The room was crowded. Hot. They were all there, her family by blood and her family by adoption, Julieanne next to the whole McAlpine clan, including Fish, with that boy from the commune, Broccoli Bill’s son, sitting next to her, and the Thompsons. Even Jim had come down from Sydney for the inquest.
She had the strangest feeling that Matilda was in the room too. Matilda Thompson had ruled the district for nearly a century. Love and control like that did not erode just because your body died.
The coroner was a woman. Jed hadn’t expected that. Carol was the only female lawyer she knew. But were coroners necessarily lawyers? She realised she didn’t know, though their barrister, whom Michael and Joseph had insisted they have, had explained that the rules of evidence were not the same as in a court of law. Hearsay evidence was admissible, and people’s opinions.
She hunted for Carol in the crowd. Yes, there she was, at the back, with Broccoli Bill and Mack and all the Beards from the factory.
Questions from the counsel assisting the coroner. Jed tried to concentrate on her answers, keeping them true but as uninformative as she could. She could not risk even
the slightest suspicion that she had been involved in Merv’s death . . .
Yes, Mr Mervyn had threatened her, demanded money or he’d tell everyone about her past. She had told him that everyone who mattered already knew everything that mattered. Yes, she was scared of him — not of what he might say but because she knew he could be violent.
‘Could you be more exact, Mrs McAlpine?’
Jed shut her eyes briefly. She could not say the word ‘rape’ in front of so many strangers. She gave a smaller slice of truth instead. Mr Mervyn had assaulted her in the past. Yes, she had tried to follow Scarlett into town the day of the bushfire.
‘Why didn’t you, Mrs McAlpine?’
This was it. She was under oath. Admit she had seen Merv? But what if they decided she had killed him? Even if the court decided it had been in self-defence, manslaughter meant a jail sentence of a minimum of three years. Three years without Mattie. A mother labelled as a killer . . .
The only thing she could do for Sam now was keep his daughter safe.
‘My waters broke, and I went into labour suddenly. My car went off the road. I managed to get back to the house.’ This was the truth, but not the whole truth, which she had sworn to give. ‘The flames were all around by then, but the house was protected by the firebreak and the automatic watering system. I . . . I tried to think how to deliver my baby myself . . .’ She didn’t try to stop the tears, the terror in her voice. They were real, her story true. Please, please let the tears and anguish stop them asking for more.
‘I know this is hard for you, Mrs McAlpine. Would you like a little time?’

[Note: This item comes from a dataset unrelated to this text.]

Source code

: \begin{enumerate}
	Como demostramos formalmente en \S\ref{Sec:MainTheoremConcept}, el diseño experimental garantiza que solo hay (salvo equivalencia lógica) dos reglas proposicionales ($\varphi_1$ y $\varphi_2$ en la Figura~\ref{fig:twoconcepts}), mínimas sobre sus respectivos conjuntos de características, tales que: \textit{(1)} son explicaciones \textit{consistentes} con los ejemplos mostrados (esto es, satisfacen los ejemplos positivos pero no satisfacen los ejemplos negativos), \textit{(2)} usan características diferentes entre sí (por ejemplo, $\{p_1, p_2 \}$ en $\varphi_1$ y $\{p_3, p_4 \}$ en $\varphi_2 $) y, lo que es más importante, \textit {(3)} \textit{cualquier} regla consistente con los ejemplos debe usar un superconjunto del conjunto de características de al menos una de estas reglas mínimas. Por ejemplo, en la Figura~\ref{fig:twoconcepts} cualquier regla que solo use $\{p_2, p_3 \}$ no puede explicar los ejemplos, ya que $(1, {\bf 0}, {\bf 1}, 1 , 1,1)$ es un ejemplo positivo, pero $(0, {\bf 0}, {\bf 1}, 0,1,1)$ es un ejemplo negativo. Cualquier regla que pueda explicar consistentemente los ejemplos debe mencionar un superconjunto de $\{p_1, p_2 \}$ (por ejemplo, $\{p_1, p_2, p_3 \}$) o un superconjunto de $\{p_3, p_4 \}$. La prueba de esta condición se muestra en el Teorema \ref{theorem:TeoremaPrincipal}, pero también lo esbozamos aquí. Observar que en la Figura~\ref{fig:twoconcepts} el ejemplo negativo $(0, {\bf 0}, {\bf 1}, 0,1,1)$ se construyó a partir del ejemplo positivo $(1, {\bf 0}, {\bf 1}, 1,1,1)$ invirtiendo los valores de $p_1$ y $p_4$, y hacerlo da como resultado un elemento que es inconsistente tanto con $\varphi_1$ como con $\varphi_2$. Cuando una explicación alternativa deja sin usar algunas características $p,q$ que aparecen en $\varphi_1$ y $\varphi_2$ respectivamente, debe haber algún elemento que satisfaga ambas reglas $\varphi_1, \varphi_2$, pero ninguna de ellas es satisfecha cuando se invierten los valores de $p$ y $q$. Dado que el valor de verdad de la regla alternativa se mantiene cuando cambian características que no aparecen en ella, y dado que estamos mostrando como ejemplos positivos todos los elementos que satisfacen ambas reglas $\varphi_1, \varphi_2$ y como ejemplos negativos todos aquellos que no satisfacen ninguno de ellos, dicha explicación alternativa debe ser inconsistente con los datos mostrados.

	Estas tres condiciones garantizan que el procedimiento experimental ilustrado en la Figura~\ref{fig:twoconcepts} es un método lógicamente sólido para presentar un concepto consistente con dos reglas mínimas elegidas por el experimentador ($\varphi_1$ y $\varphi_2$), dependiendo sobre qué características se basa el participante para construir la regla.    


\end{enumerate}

Jed shook her head numbly.
‘Only one last question. Once you were back at the house, did you see or hear Mr Mervyn, or a person, car or engine, until Ms Kelly-O’Hara, Dr McAlpine and Ms Carol Endacott arrived?’
‘No,’ said Jed, desperately glad that she could tell the whole truth with this.
‘Thank you, Mrs McAlpine.’
Her barrister stood. Mr Fox, dark haired and dark skinned, slightly rotund and totally unfoxlike. ‘Mrs McAlpine, when your husband found out Mr Mervyn was harassing you, what did he do?’